◆ Exercise ◆
What is needed is an exact copy of the lines in the listing below, from the one with "### Exercises" up to and including the one with "のスタイルやカスケード スタイル シート", with no other lines.

◆ Dataset extract ◆

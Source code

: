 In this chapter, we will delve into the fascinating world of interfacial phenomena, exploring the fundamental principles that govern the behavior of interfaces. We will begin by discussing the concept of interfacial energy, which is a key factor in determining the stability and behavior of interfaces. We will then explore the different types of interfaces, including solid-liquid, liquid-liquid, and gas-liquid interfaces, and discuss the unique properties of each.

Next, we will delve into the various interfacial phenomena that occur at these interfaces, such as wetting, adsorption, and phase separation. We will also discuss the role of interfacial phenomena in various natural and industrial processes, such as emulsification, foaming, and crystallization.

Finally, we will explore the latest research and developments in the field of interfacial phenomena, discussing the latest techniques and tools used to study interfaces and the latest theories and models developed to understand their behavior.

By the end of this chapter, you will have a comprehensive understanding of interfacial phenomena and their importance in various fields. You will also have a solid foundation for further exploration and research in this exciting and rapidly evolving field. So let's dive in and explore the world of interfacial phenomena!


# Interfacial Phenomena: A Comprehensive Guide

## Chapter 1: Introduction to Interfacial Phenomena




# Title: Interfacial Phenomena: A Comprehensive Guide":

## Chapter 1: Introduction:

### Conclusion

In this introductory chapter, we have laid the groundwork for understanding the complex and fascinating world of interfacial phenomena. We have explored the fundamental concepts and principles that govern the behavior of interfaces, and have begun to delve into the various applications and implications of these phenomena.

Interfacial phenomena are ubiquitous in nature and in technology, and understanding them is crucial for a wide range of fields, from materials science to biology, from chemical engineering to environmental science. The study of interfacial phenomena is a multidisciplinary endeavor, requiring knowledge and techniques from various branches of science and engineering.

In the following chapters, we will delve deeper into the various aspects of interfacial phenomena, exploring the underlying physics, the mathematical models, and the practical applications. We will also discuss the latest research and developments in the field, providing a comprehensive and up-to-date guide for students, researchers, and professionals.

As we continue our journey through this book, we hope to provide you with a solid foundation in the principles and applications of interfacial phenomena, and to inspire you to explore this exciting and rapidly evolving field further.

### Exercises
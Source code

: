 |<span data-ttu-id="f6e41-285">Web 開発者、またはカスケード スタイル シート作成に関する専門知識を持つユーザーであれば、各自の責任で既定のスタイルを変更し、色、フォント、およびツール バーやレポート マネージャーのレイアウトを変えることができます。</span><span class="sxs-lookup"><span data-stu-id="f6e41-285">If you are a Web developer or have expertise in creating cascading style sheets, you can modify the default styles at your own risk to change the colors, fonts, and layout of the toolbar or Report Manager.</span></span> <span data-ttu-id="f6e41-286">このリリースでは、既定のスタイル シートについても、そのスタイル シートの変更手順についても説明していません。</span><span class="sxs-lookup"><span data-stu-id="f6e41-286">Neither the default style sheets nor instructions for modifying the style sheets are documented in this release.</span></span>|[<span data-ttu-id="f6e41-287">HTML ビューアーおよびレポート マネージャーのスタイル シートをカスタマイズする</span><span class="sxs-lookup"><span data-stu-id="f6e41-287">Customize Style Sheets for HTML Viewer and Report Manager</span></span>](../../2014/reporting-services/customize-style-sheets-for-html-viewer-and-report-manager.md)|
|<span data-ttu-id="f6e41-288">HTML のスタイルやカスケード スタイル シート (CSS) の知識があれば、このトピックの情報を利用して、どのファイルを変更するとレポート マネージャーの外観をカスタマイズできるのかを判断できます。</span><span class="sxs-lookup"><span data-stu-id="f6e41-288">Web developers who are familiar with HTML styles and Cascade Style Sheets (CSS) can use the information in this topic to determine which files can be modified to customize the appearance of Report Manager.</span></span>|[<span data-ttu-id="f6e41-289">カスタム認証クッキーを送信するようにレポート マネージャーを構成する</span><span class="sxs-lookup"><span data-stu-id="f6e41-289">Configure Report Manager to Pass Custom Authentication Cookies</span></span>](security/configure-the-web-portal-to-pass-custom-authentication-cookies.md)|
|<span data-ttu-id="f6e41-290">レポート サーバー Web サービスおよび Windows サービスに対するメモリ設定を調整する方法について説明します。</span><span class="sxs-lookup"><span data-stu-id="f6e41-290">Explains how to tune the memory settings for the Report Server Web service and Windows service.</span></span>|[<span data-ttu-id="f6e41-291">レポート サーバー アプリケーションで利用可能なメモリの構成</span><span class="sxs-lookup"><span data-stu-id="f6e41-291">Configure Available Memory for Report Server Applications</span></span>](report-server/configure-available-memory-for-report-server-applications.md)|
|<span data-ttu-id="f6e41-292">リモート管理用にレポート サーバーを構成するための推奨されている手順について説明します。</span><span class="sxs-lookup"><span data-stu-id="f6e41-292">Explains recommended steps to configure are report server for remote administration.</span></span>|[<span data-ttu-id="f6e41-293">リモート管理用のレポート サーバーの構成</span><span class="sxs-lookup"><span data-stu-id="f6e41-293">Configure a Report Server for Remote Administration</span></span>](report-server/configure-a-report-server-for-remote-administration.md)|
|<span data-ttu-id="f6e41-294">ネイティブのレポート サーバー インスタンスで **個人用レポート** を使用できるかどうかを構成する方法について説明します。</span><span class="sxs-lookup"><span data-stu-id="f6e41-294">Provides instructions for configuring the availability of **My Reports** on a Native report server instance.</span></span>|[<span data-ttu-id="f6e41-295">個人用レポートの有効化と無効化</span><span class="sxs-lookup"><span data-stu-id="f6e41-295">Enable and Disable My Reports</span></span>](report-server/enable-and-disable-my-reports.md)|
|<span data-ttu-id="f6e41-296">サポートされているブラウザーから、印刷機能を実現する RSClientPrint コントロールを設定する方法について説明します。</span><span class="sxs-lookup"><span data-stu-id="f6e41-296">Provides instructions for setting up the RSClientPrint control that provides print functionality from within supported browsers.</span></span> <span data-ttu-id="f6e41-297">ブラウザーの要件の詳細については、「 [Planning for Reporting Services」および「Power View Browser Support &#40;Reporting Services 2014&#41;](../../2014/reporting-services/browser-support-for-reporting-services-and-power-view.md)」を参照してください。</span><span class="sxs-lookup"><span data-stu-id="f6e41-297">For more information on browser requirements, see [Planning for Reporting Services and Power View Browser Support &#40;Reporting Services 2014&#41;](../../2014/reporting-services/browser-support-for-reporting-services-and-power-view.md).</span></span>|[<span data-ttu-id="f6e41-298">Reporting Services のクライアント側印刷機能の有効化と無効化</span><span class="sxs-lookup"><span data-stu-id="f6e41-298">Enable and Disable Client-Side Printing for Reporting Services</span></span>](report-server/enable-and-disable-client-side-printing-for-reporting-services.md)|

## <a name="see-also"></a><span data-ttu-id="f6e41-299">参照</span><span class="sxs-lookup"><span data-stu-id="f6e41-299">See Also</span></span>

◆ Result of this task ◆
### Exercises
Source code

: |<span data-ttu-id="f6e41-285">Web 開発者、またはカスケード スタイル シート作成に関する専門知識を持つユーザーであれば、各自の責任で既定のスタイルを変更し、色、フォント、およびツール バーやレポート マネージャーのレイアウトを変えることができます。</span><span class="sxs-lookup"><span data-stu-id="f6e41-285">If you are a Web developer or have expertise in creating cascading style sheets, you can modify the default styles at your own risk to change the colors, fonts, and layout of the toolbar or Report Manager.</span></span> <span data-ttu-id="f6e41-286">このリリースでは、既定のスタイル シートについても、そのスタイル シートの変更手順についても説明していません。</span><span class="sxs-lookup"><span data-stu-id="f6e41-286">Neither the default style sheets nor instructions for modifying the style sheets are documented in this release.</span></span>|[<span data-ttu-id="f6e41-287">HTML ビューアーおよびレポート マネージャーのスタイル シートをカスタマイズする</span><span class="sxs-lookup"><span data-stu-id="f6e41-287">Customize Style Sheets for HTML Viewer and Report Manager</span></span>](../../2014/reporting-services/customize-style-sheets-for-html-viewer-and-report-manager.md)|
|<span data-ttu-id="f6e41-288">HTML のスタイルやカスケード スタイル シート (CSS) の知識があれば、このトピックの情報を利用して、どのファイルを変更するとレポート マネージャーの外観をカスタマイズできるのかを判断できます。</span><span class="sxs-lookup"><span data-stu-id="f6e41-288">Web developers who are familiar with HTML styles and Cascade Style Sheets (CSS) can use the information in this topic to determine which files can be modified to customize the appearance of Report Manager.</span></span>|[<span data-ttu-id="f6e41-289">カスタム認証クッキーを送信するようにレポート マネージャーを構成する</span><span class="sxs-lookup"><span data-stu-id="f6e41-289">Configure Report Manager to Pass Custom Authentication Cookies</span></span>](security/configure-the-web-portal-to-pass-custom-authentication-cookies.md)|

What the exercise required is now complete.